Die Tradition der öffentlichen Selbsterniedrigung mittels Gesang haben spätere deutsche Fußballnationalmannschaften fortgesetzt: 1978 wurde mit Udo Jürgens Buenos dias Argentina gesungen, 1982 Olé España mit Michael Schanze, 1986 Mexiko, mi amor mit Peter Alexander, 1990 wieder mit Udo Jürgens Wir sind schon auf dem Brenner und 1994 Far away in America mit The Village People. Nach diesem frühen Zeichen gegen Homophobie brach Berti Vogts mit der Tradition, die bis heute aber nur ausgesetzt ist – Oliver Bierhoff äußerte unlängst, er könne sich durchaus vorstellen, „die vier, fünf besten aktuellen Musiker Deutschlands mit der Mannschaft zusammenzubringen“ (11Freunde 127 [Juni 2012], S. 30). Angesichst ihrer in der Vergangenheit ausgiebig demonstrierten Bereitschaft zur Mitwirkung an allerlei Projekten steht zu befürchten, dass die Wahl auf Xavier Naidoo, Stefanie Kloß von Silbermond, Rea Garvey von Reamonn, Thomas D sowie Nena fiele.
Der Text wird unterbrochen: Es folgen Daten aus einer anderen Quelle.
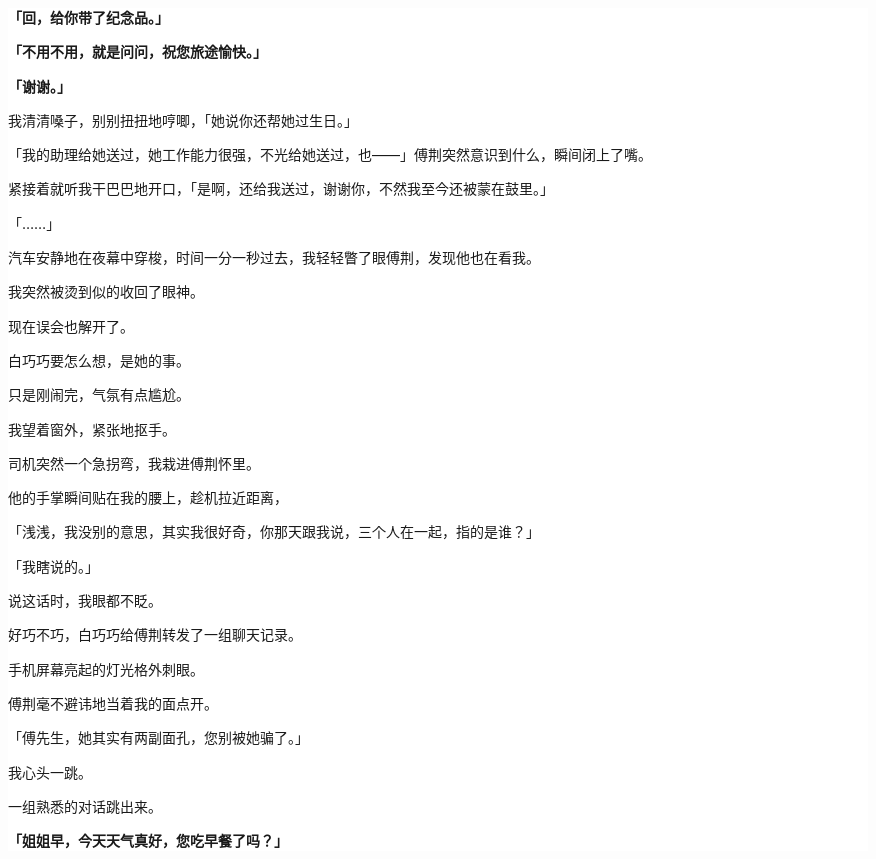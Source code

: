 **「回，给你带了纪念品。」**


**「不用不用，就是问问，祝您旅途愉快。」**


**「谢谢。」**


我清清嗓子，别别扭扭地哼唧，「她说你还帮她过生日。」


「我的助理给她送过，她工作能力很强，不光给她送过，也——」傅荆突然意识到什么，瞬间闭上了嘴。


紧接着就听我干巴巴地开口，「是啊，还给我送过，谢谢你，不然我至今还被蒙在鼓里。」


「……」


汽车安静地在夜幕中穿梭，时间一分一秒过去，我轻轻瞥了眼傅荆，发现他也在看我。


我突然被烫到似的收回了眼神。


现在误会也解开了。


白巧巧要怎么想，是她的事。


只是刚闹完，气氛有点尴尬。


我望着窗外，紧张地抠手。


司机突然一个急拐弯，我栽进傅荆怀里。


他的手掌瞬间贴在我的腰上，趁机拉近距离，


「浅浅，我没别的意思，其实我很好奇，你那天跟我说，三个人在一起，指的是谁？」


「我瞎说的。」


说这话时，我眼都不眨。


好巧不巧，白巧巧给傅荆转发了一组聊天记录。


手机屏幕亮起的灯光格外刺眼。


傅荆毫不避讳地当着我的面点开。


「傅先生，她其实有两副面孔，您别被她骗了。」


我心头一跳。


一组熟悉的对话跳出来。


**「姐姐早，今天天气真好，您吃早餐了吗？」**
Dass ihn die gegnerischen Fans im Champions League-Spiel von Real Madrid gegen Dinamo Zagreb ausgepfiffen hatten, erklärte Cristiano Ronaldo vor dem Hintergrund der Theorie der sozialen Vergleichsprozesse durchaus einleuchtend: „Die Leute mögen micht nicht, weil ich reich, gut aussehend und ein großartiger Spieler bin.“  Vielleicht sollte er mit seinen Nationalmannschaftskollegen einfach mal ein Lied aufnehmen.